O jornalista, que também já contribuiu com a Federação local na elaboração de cinco livros sobre a história do futebol em San Marino, explica porquê: «Penso que é difícil comparar diferentes seleções de épocas diferentes. No entanto, posso dizer que a equipa que estamos a ver agora é certamente uma das mais fortes que já tivemos.»

O jogador anui, demarcando-se, desde logo, de fazer este tipo de julgamento. «Se é a melhor equipa não sei… não é correto para mim dizer isso. Este é o nosso melhor momento, de certeza. Antigamente não tínhamos competições como a Liga das Nações, mas claro que este é o melhor momento para a nossa Federação.»

Será então em boa forma que San Marino pode começar a preparar a participação na Liga C, que se afigura como um enorme desafio; os possíveis adversários já confirmados da equipa são a Estónia, a Bielorrússia, o Chipre, as Ilhas Faroé e a Moldávia. Antes disso, no entanto, começará a qualificação para o Mundial 2026, que, para esta turma, mais servirá como preparação para os jogos da próxima Liga das Nações, onde, aí, o objetivo é claro.

«Queremos ser competitivos», dita Nanni: «Temos de aproveitar este momento e melhorarmos se queremos fazer algo de bom. Serão jogos mais difíceis, vamos enfrentar seleções melhores do que as de agora, mas temos de começar já a trabalhar, se queremos ser competitivos na Liga C.»
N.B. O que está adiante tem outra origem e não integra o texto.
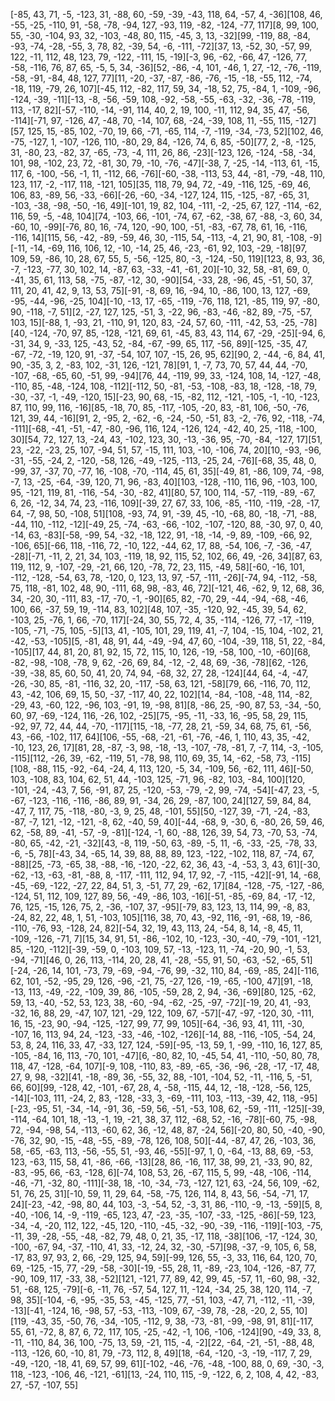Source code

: [-85, 43, 71, -5, -123, 31, -88, 60, -59, -39, -43, 118, 64, -57, 4, -36][108, 46, -55, -25, -110, 91, -58, -78, -94, 127, -93, 119, -82, -124, -77, 117][8, 99, 100, 55, -30, -104, 93, 32, -103, -48, 80, 115, -45, 3, 13, -32][99, -119, 88, -84, -93, -74, -28, -55, 3, 78, 82, -39, 54, -6, -111, -72][37, 13, -52, 30, -57, 99, 122, -11, 112, 48, 123, 79, -122, -111, 15, -19][-3, 96, -62, -66, 47, -126, 77, -58, -116, 76, 87, 65, -5, 5, 34, -36][52, -86, -4, 101, -46, 1, 27, -12, -76, -119, -58, -91, -84, 48, 127, 77][11, -20, -37, -87, -86, -76, -15, -18, -55, 112, -74, -18, 119, -79, 26, 107][-45, 112, -82, 117, 59, 34, -18, 52, 75, -84, 1, -109, -96, -124, -39, -11][-13, -8, -56, -59, 108, -92, -58, -55, -63, -32, -36, -78, -119, 113, -17, 82][-57, -110, -14, -91, 114, 40, 2, 19, 100, -11, 112, 94, 35, 47, -56, -114][-71, 97, -126, 47, -48, 70, -14, 107, 68, -24, -39, 108, 11, -55, 115, -127][57, 125, 15, -85, 102, -70, 19, 66, -71, -65, 114, -7, -119, -34, -73, 52][102, 46, -75, -127, 1, -107, -126, 110, -80, 29, 84, -126, 74, 6, 85, -50][77, 2, -8, -125, 31, -80, 23, -82, 37, -65, -73, -4, 111, 26, 86, -23][-123, 126, -124, -58, -34, 101, 98, -102, 23, 72, -81, 30, 79, -10, -76, -47][-38, 7, -25, -14, -113, 61, -15, 117, 6, -100, -56, -1, 11, -112, 66, -76][-60, -38, -113, 53, 44, -81, -79, -48, 110, 123, 117, -2, -117, 118, -121, 105][35, 118, 79, 94, 72, -49, -116, 125, -69, 46, 106, 83, -89, 56, -33, -66][-26, -60, -34, -127, 124, 115, -125, -87, -65, 31, -103, -38, -98, -50, -16, 49][-101, 19, 82, 104, -111, -2, -25, 67, 127, -114, -62, 116, 59, -5, -48, 104][74, -103, 66, -101, -74, 67, -62, -38, 67, -88, -3, 60, 34, -60, 10, -99][-76, 80, 16, -74, 120, -90, 100, -51, -83, -67, 78, 61, 16, -116, -116, 14][115, 56, -42, -89, -59, 46, 30, -115, 54, -113, -4, 21, 90, 81, -108, -9][-11, -14, -69, 116, 106, 12, -10, -14, 25, 46, -23, -61, 92, 103, -29, -18][97, 109, 59, -86, 10, 28, 67, 55, 5, -56, -125, 80, -3, -124, -50, 119][123, 8, 93, 36, -7, -123, -77, 30, 102, 14, -87, 63, -33, -41, -61, 20][-10, 32, 58, -81, 69, 0, -41, 35, 61, 113, 58, -75, -87, -12, 30, -90][54, -33, 28, -96, 45, -51, 50, 37, 111, 20, 41, 42, 9, 13, 53, 75][-91, -8, 69, 16, -94, 10, -86, 100, 13, 127, -69, -95, -44, -96, -25, 104][-10, -13, 17, -65, -119, -76, 118, 121, -85, 119, 97, -80, 90, -118, -7, 51][2, -27, 127, 125, -51, 3, -22, 96, -83, -46, -82, 89, -75, -57, 103, 15][-88, 1, -93, 21, -110, 91, 120, 83, -24, 57, 60, -111, -42, 53, -25, -78][40, -124, -70, 97, 85, -128, -121, 69, 61, -45, 83, 43, 114, 67, -29, -25][-94, 6, -31, 34, 9, -33, 125, -43, 52, -84, -67, -99, 65, 117, -56, 89][-125, -35, 47, -67, -72, -19, 120, 91, -37, -54, 107, 107, -15, 26, 95, 62][90, 2, -44, -6, 84, 41, 90, -35, 3, 2, -83, 102, -31, 126, -121, 78][91, 1, -7, 73, 70, 57, 44, 44, -70, -107, -68, -65, 60, -51, 99, -94][76, 44, -119, 99, 33, -124, 108, 14, -127, -48, -110, 85, -48, -124, 108, -112][-112, 50, -81, -53, -108, -83, 18, -128, -18, 79, -30, -37, -1, -49, -120, 15][-23, 90, 68, -15, -82, 112, -121, -105, -1, -10, -123, 87, 110, 99, 116, -16][85, -18, 70, 85, -117, -105, -20, 83, -81, 106, -50, -76, 121, 39, 44, -16][91, 2, -95, 2, -62, -6, -24, -50, -51, 83, -2, -76, 92, -118, -74, -111][-68, -41, -51, -47, -80, -96, 116, 124, -126, 124, -42, 40, 25, -118, -100, 30][54, 72, 127, 13, -24, 43, -102, 123, 30, -13, -36, 95, -70, -84, -127, 17][51, 23, -22, -23, 25, 107, -94, 51, 57, -15, 111, 103, -10, -106, 74, 20][10, -93, -96, -31, -55, -24, 2, -120, -58, 126, -49, -125, -113, -25, 24, -76][-68, 35, 48, 0, -99, 37, -37, 70, -77, 16, -108, -70, -114, 45, 61, 35][-49, 81, -86, 109, 74, -98, -7, 13, -25, -64, -39, 120, 71, 96, -83, 40][103, -128, -110, 116, 96, -103, 100, 95, -121, 119, 81, -116, -54, -30, -82, 41][80, 57, 100, 114, -57, -119, -89, -67, 6, 26, -12, 34, 74, 23, -116, 109][-39, 27, 67, 33, 106, -85, -110, -119, -28, -17, 64, -7, 98, 50, -108, 51][108, -93, 74, 91, -39, 45, -10, -68, 80, -18, -71, -88, -44, 110, -112, -12][-49, 25, -74, -63, -66, -102, -107, -120, 88, -30, 97, 0, 40, -14, 63, -83][-58, -99, 54, -32, -18, 122, 91, -18, -14, -9, 89, -109, -66, 92, -106, 65][-66, 118, -116, 72, -10, 122, -44, 62, 17, 88, -54, 106, -7, -36, -47, -28][-71, -11, 2, 21, 34, 103, -119, 18, 92, 115, 52, 102, 66, 49, -26, 34][87, 63, 119, 112, 9, -107, -29, -21, 66, 120, -78, 72, 23, 115, -49, 58][-60, -16, 101, -112, -128, -54, 63, 78, -120, 0, 123, 13, 97, -57, -111, -26][-74, 94, -112, -58, 75, 118, -81, 102, 48, 90, -111, 68, 98, -83, 46, 72][-121, 46, -62, 9, 12, 68, 36, 34, -20, 30, -111, 83, -17, -70, -1, -90][65, 82, -70, 29, -44, -94, -68, -46, 100, 66, -37, 59, 19, -114, 83, 102][48, 107, -35, -120, 92, -45, 39, 54, 62, -103, 25, -76, 1, 66, -70, 117][-24, 30, 55, 72, 4, 35, -114, -126, 77, -17, -119, -105, -71, -75, 105, -5][13, 41, -105, 101, 29, 119, 41, -7, 104, -15, 104, -102, 21, -42, -53, -105][5, -81, 48, 91, 44, -49, -94, 47, 60, -104, -39, 118, 51, 22, -84, -105][17, 44, 81, 20, 81, 92, 15, 72, 115, 10, 126, -19, -58, 100, -10, -60][68, -82, -98, -108, -78, 9, 62, -26, 69, 84, -12, -2, 48, 69, -36, -78][62, -126, -39, -38, 85, 60, 50, 41, 20, 74, 94, -68, 32, 27, 28, -124][44, 64, -4, -47, -26, -30, 85, -81, -116, 32, 20, -117, -58, 63, 121, -58][79, 66, -116, 70, 112, 43, -42, 106, 69, 15, 50, -37, -117, 40, 22, 102][14, -84, -108, -48, 114, -82, -29, 43, -60, 122, -96, 103, -91, 19, -98, 81][8, -86, 25, -90, 87, 53, -34, -50, 60, 97, -69, -124, 116, -26, 102, -25][75, -95, -11, -33, 16, -95, 58, 29, 115, -92, 97, 72, 44, 44, -70, -117][115, -18, -77, 28, 21, -59, 34, 68, 75, 61, -56, 43, -66, -102, 117, 64][106, -55, -68, -21, -61, -76, -46, 1, 110, 43, 35, -42, -10, 123, 26, 17][81, 28, -87, -3, 98, -18, -13, -107, -78, -81, 7, -7, 114, -3, -105, -115][112, -26, 39, -62, -119, 51, -78, 98, 110, 69, 35, 14, -62, -58, 73, -115][108, -88, 115, -92, -64, -24, 4, 113, 120, -5, 34, -109, 56, -62, 111, 46][-50, 103, -108, 83, 104, 62, 51, 44, -103, 125, -71, 96, -82, 103, -84, 100][120, -101, -24, -43, 7, 56, -91, 87, 25, -120, -53, -79, -2, 99, -74, -54][-47, 23, -5, -67, -123, -116, -116, -86, 89, 91, -34, 26, 29, -87, 100, 24][127, 59, 84, 84, -47, 7, 117, 75, -118, -80, -3, 9, 25, 48, -101, 55][50, -127, 39, -71, -24, -83, -87, -7, 121, -12, -121, -8, 62, -40, 59, 40][-44, -68, 9, -30, 6, -80, 26, 59, 46, 62, -58, 89, -41, -57, -9, -81][-124, -1, 60, -88, 126, 39, 54, 73, -70, 53, -74, -80, 65, -42, -21, -32][43, -8, 119, -50, 63, -89, -5, 11, -6, -33, -25, -78, 33, -6, -5, 78][-43, 34, -65, 14, 39, 88, 88, 89, 123, -122, -102, 118, 87, -74, 67, -88][25, -73, -65, 38, -88, -16, -120, -22, 62, 36, 43, -4, -53, 3, 43, 61][-30, -62, -13, -63, -81, -88, 8, -117, -111, 112, 94, 17, 92, -7, -115, -42][-91, 14, -68, -45, -69, -122, -27, 22, 84, 51, 3, -51, 77, 29, -62, 17][84, -128, -75, -127, -86, -124, 51, 112, 109, 127, 89, 56, -49, -86, 103, -16][-51, -85, -69, 84, -17, -12, 76, 125, -15, 126, 75, 2, -36, -107, 37, -95][-79, 83, 123, 13, 114, 99, -8, 83, -24, 82, 22, 48, 1, 51, -103, 105][116, 38, 70, 43, -92, 116, -91, -68, 19, -86, -110, -76, 93, -128, 24, 82][-54, 32, 19, 43, 113, 24, -54, 8, 14, -8, 45, 11, -109, -126, -71, 7][15, 34, 91, 51, -86, -102, 10, -123, -30, -40, -79, -101, -121, 85, -120, -112][-39, -59, 0, -103, 109, 57, -13, -123, 11, -74, -20, 90, -1, 53, -94, -71][46, 0, 26, 113, -114, 20, 28, 41, -28, -55, 91, 50, -63, -52, -65, 51][-24, -26, 14, 101, -73, 79, -69, -94, -76, 99, -32, 110, 84, -69, -85, 24][-116, 62, 101, -52, -95, 29, 126, -96, -21, 75, -27, 126, -19, -65, -100, 47][91, -18, -13, 113, -49, -22, -109, 39, 86, -105, -59, 28, 2, 94, -36, -69][80, 125, -62, 59, 13, -40, -52, 53, 123, 38, -60, -94, -62, -25, -97, -72][-19, 20, 41, -93, -32, 16, 88, 29, -47, 107, 121, -29, 122, 109, 67, -57][-47, -97, -120, 30, -111, 16, 15, -23, 90, -94, -125, -127, 99, 77, 99, 105][-64, -36, 93, 41, 111, -30, -107, 16, 113, 94, 24, -123, -33, -46, -102, -126][-14, 88, -116, -105, -54, 24, 53, 8, 24, 116, 33, 47, -33, 127, 124, -59][-95, -13, 59, 1, -99, -110, 16, 127, 85, -105, -84, 16, 113, -70, 101, -47][6, -80, 82, 10, -45, 54, 41, -110, -50, 80, 78, 118, 47, -128, -64, 107][-9, 108, -110, 83, -89, -65, -36, -96, -28, -17, -17, 48, 27, 9, 98, -32][41, -18, -89, 36, -55, 32, 88, -101, -104, 52, -11, -116, 5, -51, 66, 60][99, -128, 42, -101, -67, 28, 4, -58, -115, 44, 12, -18, -128, -56, 125, -14][-103, 111, -24, 2, 83, -128, -33, 3, -69, -111, 103, -113, -39, 42, 118, -95][-23, -95, 51, -34, -14, -91, 36, -59, 56, -51, -53, 108, 62, -59, -111, -125][-39, -114, -64, 101, 18, -13, -1, 19, -21, 38, 37, 112, -68, 52, -16, -78][-60, 75, -98, 72, -94, -98, 54, -113, -60, 62, 36, -12, 48, 87, -24, 56][-20, 80, 50, -40, -90, -76, 32, 90, -15, -48, -55, -89, -78, 126, 108, 50][-44, -87, 47, 26, -103, 36, 58, -65, -63, 113, -56, -55, 51, -93, 46, -55][-97, 1, 0, -64, -13, 88, 69, -53, 123, -63, 115, 58, 41, -86, -66, -13][28, 86, -16, 117, 38, 99, 21, -33, 90, 82, -83, -95, 66, -63, -128, 6][-74, 108, 53, 26, -67, 115, 5, 99, -48, -106, -114, -46, -71, -32, 80, -111][-38, 18, -10, -34, -73, -127, 121, 63, -24, 56, 109, -62, 51, 76, 25, 31][-10, 59, 11, 29, 64, -58, -75, 126, 114, 8, 43, 56, -54, -71, 17, 24][-23, -42, -98, 80, 44, 103, -3, -54, 52, -3, 31, 86, -110, -9, -13, -59][5, 8, -40, -106, 14, -9, -119, -65, 123, 47, -23, -35, -107, -33, -125, -86][-59, 123, -34, -4, -20, 112, 122, -45, 120, -110, -45, -32, -90, -39, -116, -119][-103, -75, -11, 39, -28, -55, -48, -82, 79, 48, 0, 21, 35, -17, 118, -38][106, -17, -124, 30, -100, -67, 94, -37, -110, 41, 33, -12, 24, 32, -30, -57][98, -37, -9, 105, 6, 58, -17, 83, 97, 93, 2, 66, -29, 125, 94, 59][-99, 126, 55, -3, 33, 116, 64, 120, 70, 69, -125, -15, 77, -29, -58, -30][-19, -55, 28, 11, -89, -23, 104, -126, -87, 77, -90, 109, 117, -33, 38, -52][121, -121, 77, 89, 42, 99, 45, -57, 11, -60, 98, -32, 51, -68, 125, -79][-6, -11, 76, -57, 54, 127, 11, -124, -34, 25, 38, 120, 114, -7, 98, 35][-104, -6, -95, -35, 53, -45, -125, 77, -51, 103, -47, 71, -112, -11, -39, -13][-41, -124, 16, -98, 57, -53, -113, -109, 67, -39, 78, -28, -20, 2, 55, 10][119, -43, 35, -50, 76, -34, -105, -112, 9, 38, -73, -81, -99, -98, 91, 81][-117, 55, 61, -72, 8, 87, 6, 72, 117, 105, -25, -42, -1, 106, -106, -124][90, -49, 33, 8, -11, -110, 84, 36, 100, -75, 13, 59, -21, 115, -4, -2][22, -64, -21, -51, -88, 48, -113, -126, 60, -10, 81, 79, -73, 112, 8, 49][18, -64, -120, -3, -19, -117, 7, 29, -49, -120, -18, 41, 69, 57, 99, 61][-102, -46, -76, -48, -100, 88, 0, 69, -30, -3, 118, -123, -106, 46, -121, -61][13, -24, 110, 115, -9, -122, 6, 2, 108, 4, 42, -83, 27, -57, -107, 55]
Olhando mais a o curto prazo, o objetivo de San Marino é, apenas, escrever mais uma linha nos livros de história. «Espero que San Marino consiga sair do último lugar do ranking da FIFA», explicita Gorini. «Seria uma recompensa por todo o trabalho que tem sido feito. Talvez nos esteja a aguardar outra boa surpresa», acrescenta. Resta aguardar então pela atualização da FIFA do seu ranking de seleções, para ver se San Marino ultrapassa, pelo menos, o território britânico de Anguila, a primeira seleção acima de si. Se tal não acontecer, como salientou Nicola Nanni, há que continuar a trabalhar para, mais uma vez, colocar o credo na boca dos adeptos de futebol.